CN Rail says it has nearly finished cleaning up the train derailment that occurred near Plaster Rock earlier this month.

The road down to crash site in Wapske remained blocked to all non-residents on Wednesday, more than two weeks after a train hauling crude oil, propane, butane and other goods jumped the tracks, sparking a massive fire.

The company says about 4,400 tonnes of contaminated soil has now been removed and backfilled.

The remaining contaminated soil will be hauled away by the end of the week, officials said in a statement to CBC News.

"It's getting there," said Bill Legette, one of the truck drivers transporting the loads to Fredericton.

Some of the derailed cars

Five of the derailed tanker cars were carrying crude oil from Western Canada to an Irving Oil refinery in Saint John, N.B., while four other tankers carried liquefied petroleum gas. (Transportation Safety Board/Twitter)

"They're saying it's supposed to be done this week, but I don't know. It all depends. That stuff is cold, and it sticks in the trailer."

The house closest to the railway tracks has had a trench measuring about 1.5 metres deep dug around it and the soil removed.

One house remains under an evacuation order, CN said. There is no word on when those residents will be allowed back home.

About 150 people living within a two-kilometre radius of the crash site were forced to leave their homes for several days.

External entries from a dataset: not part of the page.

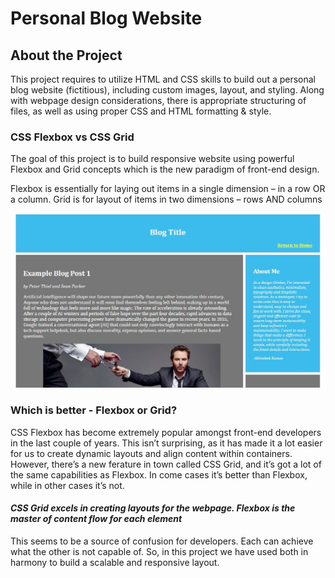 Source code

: # Personal Blog Website

## About the Project
This project requires to utilize HTML and CSS skills to build out a personal blog website (fictitious), including custom images, layout, and styling. Along with webpage design considerations, there is appropriate structuring of files, as well as using proper CSS and HTML formatting & style.

### CSS Flexbox vs CSS Grid
The goal of this project is to build responsive website using powerful Flexbox and Grid concepts which is the new paradigm of front-end design.

Flexbox is essentially for laying out items in a single dimension – in a row OR a column. Grid is for layout of items in two dimensions – rows AND columns
 
![](images/blogtitle.JPG)

### Which is better - Flexbox or Grid?
CSS Flexbox has become extremely popular amongst front-end developers in the last couple of years. This isn’t surprising, as it has made it a lot easier for us to create dynamic layouts and align content within containers.
However, there’s a new ferature in town called CSS Grid, and it’s got a lot of the same capabilities as Flexbox. In come cases it’s better than Flexbox, while in other cases it’s not.

#### *CSS Grid excels in creating layouts for the webpage. Flexbox is the master of content flow for each element*

This seems to be a source of confusion for developers. Each can achieve what the other is not capable of. So, in this project we have used both in harmony to build a scalable and responsive layout. 
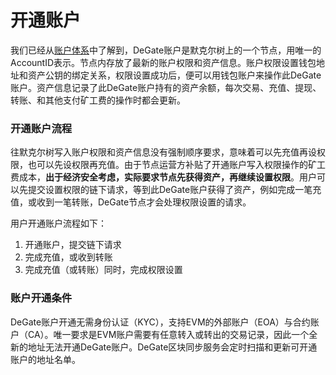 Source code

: # 开通账户

我们已经从[账户体系](../concepts/account-structure.md)中了解到，DeGate账户是默克尔树上的一个节点，用唯一的AccountID表示。节点内存放了最新的账户权限和资产信息。账户权限设置钱包地址和资产公钥的绑定关系，权限设置成功后，便可以用钱包账户来操作此DeGate账户。资产信息记录了此DeGate账户持有的资产余额，每次交易、充值、提现、转账、和其他支付矿工费的操作时都会更新。

### 开通账户流程

往默克尔树写入账户权限和资产信息没有强制顺序要求，意味着可以先充值再设权限，也可以先设权限再充值。由于节点运营方补贴了开通账户写入权限操作的矿工费成本，**出于经济安全考虑，实际要求节点先获得资产，再继续设置权限**。用户可以先提交设置权限的链下请求，等到此DeGate账户获得了资产，例如完成一笔充值，或收到一笔转账，DeGate节点才会处理权限设置的请求。

用户开通账户流程如下：

1. 开通账户，提交链下请求
2. 完成充值，或收到转账
3. 完成充值（或转账）同时，完成权限设置

### 账户开通条件

DeGate账户开通无需身份认证（KYC），支持EVM的外部账户（EOA）与合约账户（CA）。唯一要求是EVM账户需要有任意转入或转出的交易记录，因此一个全新的地址无法开通DeGate账户。DeGate区块同步服务会定时扫描和更新可开通账户的地址名单。
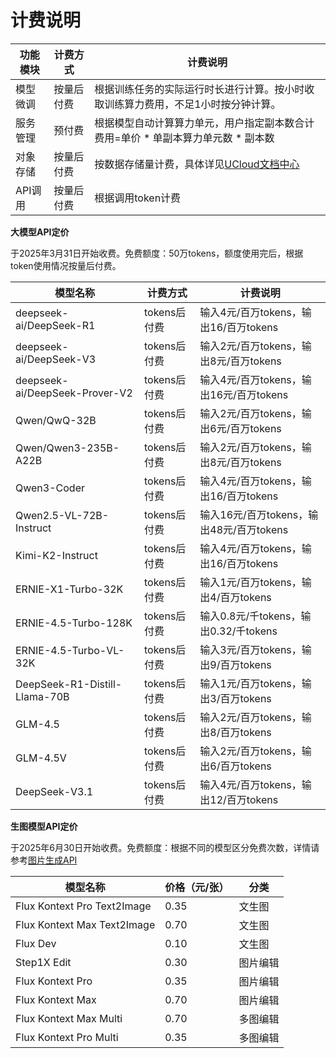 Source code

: # **计费说明**



| **功能模块** | **计费方式** | **计费说明**                                                 |
| ------------ | ------------ | ------------------------------------------------------------ |
| 模型微调     | 按量后付费   | 根据训练任务的实际运行时长进行计算。按小时收取训练算力费用，不足1小时按分钟计算。 |
| 服务管理     | 预付费       | 根据模型自动计算算力单元，用户指定副本数合计费用=单价 * 单副本算力单元数 * 副本数 |
| 对象存储     | 按量后付费       | 按数据存储量计费，具体详见[UCloud文档中心](https://docs.ucloud.cn/ufile/bill/new) |
| API调用     | 按量后付费       | 根据调用token计费 |



**大模型API定价**

于2025年3月31日开始收费。免费额度：50万tokens，额度使用完后，根据token使用情况按量后付费。


| **模型名称** | **计费方式** | **计费说明**                                                 |
| ------------ | ------------ | ------------------------------------------------------------ |
| deepseek-ai/DeepSeek-R1 | tokens后付费   |输入4元/百万tokens，输出16/百万tokens |
| deepseek-ai/DeepSeek-V3     | tokens后付费   |输入2元/百万tokens，输出8元/百万tokens |
| deepseek-ai/DeepSeek-Prover-V2 | tokens后付费   |输入4元/百万tokens，输出16元/百万tokens |
| Qwen/QwQ-32B         | tokens后付费   |输入2元/百万tokens，输出6元/百万tokens |
| Qwen/Qwen3-235B-A22B | tokens后付费   |输入2元/百万tokens，输出8元/百万tokens |
| Qwen3-Coder | tokens后付费   |输入4元/百万tokens，输出16/百万tokens |
| Qwen2.5-VL-72B-Instruct | tokens后付费   |输入16元/百万tokens，输出48元/百万tokens |
| Kimi-K2-Instruct | tokens后付费   |输入4元/百万tokens，输出16/百万tokens |
| ERNIE-X1-Turbo-32K | tokens后付费   |输入1元/百万tokens，输出4/百万tokens |
| ERNIE-4.5-Turbo-128K  | tokens后付费   |输入0.8元/千tokens，输出0.32/千tokens |
| ERNIE-4.5-Turbo-VL-32K | tokens后付费   |输入3元/百万tokens，输出9/百万tokens |
| DeepSeek-R1-Distill-Llama-70B | tokens后付费   |输入1元/百万tokens，输出3/百万tokens |
| GLM-4.5 | tokens后付费   |输入2元/百万tokens，输出8/百万tokens |
| GLM-4.5V | tokens后付费   |输入2元/百万tokens，输出6/百万tokens |
| DeepSeek-V3.1 | tokens后付费   |输入4元/百万tokens，输出12/百万tokens |


**生图模型API定价**

于2025年6月30日开始收费。免费额度：根据不同的模型区分免费次数，详情请参考[图片生成API](https://docs.ucloud.cn/modelverse/api_doc/image-generation)

| 模型名称                        | 价格（元/张） | 分类     |
|----------------------------------|-----------|----------|
| Flux Kontext Pro Text2Image      | 0.35      | 文生图   |
| Flux Kontext Max Text2Image      | 0.70      | 文生图   |
| Flux Dev                         | 0.10      | 文生图   |
| Step1X Edit                      | 0.30      | 图片编辑 |
| Flux Kontext Pro                 | 0.35      | 图片编辑 |
| Flux Kontext Max                 | 0.70      | 图片编辑 |
| Flux Kontext Max Multi           | 0.70      | 多图编辑 |
| Flux Kontext Pro Multi           | 0.35      | 多图编辑 |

CN says it has finished testing the wells of areas residents and all but one have been cleared for use.

Huge fireball fills the sky

A huge fireball filled the sky after a team of experts used explosive devices to burn off butane and extinguish the fire caused by the derailment. (CBC)

The company has also installed 13 monitoring wells and systems to alert them to any problems that may arise once the ground begins to thaw.

David King says his home remains under a boil order, although the tests did not show anything believed to be attributable to the derailment.

"It's not bad, it just has a few things in it, so we can't drink it from the tap," he said.

"They said they were going to come back probably two or three more times, keep checking our water, make sure it's OK."